(Stored data entries)
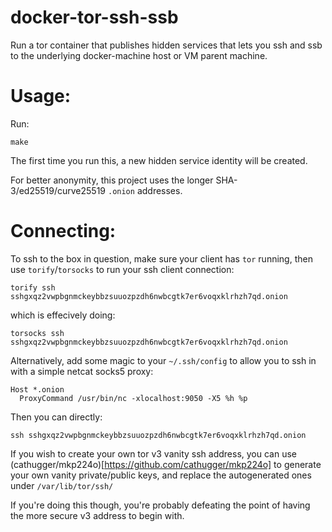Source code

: # docker-tor-ssh-ssb

Run a tor container that publishes hidden services that lets you ssh and ssb to the underlying docker-machine host or VM parent machine.

# Usage:

Run:

    make

The first time you run this, a new hidden service identity will be created.

For better anonymity, this project uses the longer SHA-3/ed25519/curve25519 `.onion` addresses.

# Connecting:

To ssh to the box in question, make sure your client has `tor` running, then use `torify`/`torsocks` to run your ssh client connection:

    torify ssh sshgxqz2vwpbgnmckeybbzsuuozpzdh6nwbcgtk7er6voqxklrhzh7qd.onion

which is effecively doing:

    torsocks ssh sshgxqz2vwpbgnmckeybbzsuuozpzdh6nwbcgtk7er6voqxklrhzh7qd.onion

Alternatively, add some magic to your `~/.ssh/config` to allow you to ssh in with a simple netcat socks5 proxy:

    Host *.onion
      ProxyCommand /usr/bin/nc -xlocalhost:9050 -X5 %h %p

Then you can directly:

    ssh sshgxqz2vwpbgnmckeybbzsuuozpzdh6nwbcgtk7er6voqxklrhzh7qd.onion

If you wish to create your own tor v3 vanity ssh address, you can use (cathugger/mkp224o)[https://github.com/cathugger/mkp224o] to generate your own vanity private/public keys, and replace the autogenerated ones under `/var/lib/tor/ssh/`

If you're doing this though, you're probably defeating the point of having the more secure v3 address to begin with.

What to work on: List, from the entries above, every line in which the word "docker" shows up.

Answer below:
: # docker-tor-ssh-ssb
Run a tor container that publishes hidden services that lets you ssh and ssb to the underlying docker-machine host or VM parent machine.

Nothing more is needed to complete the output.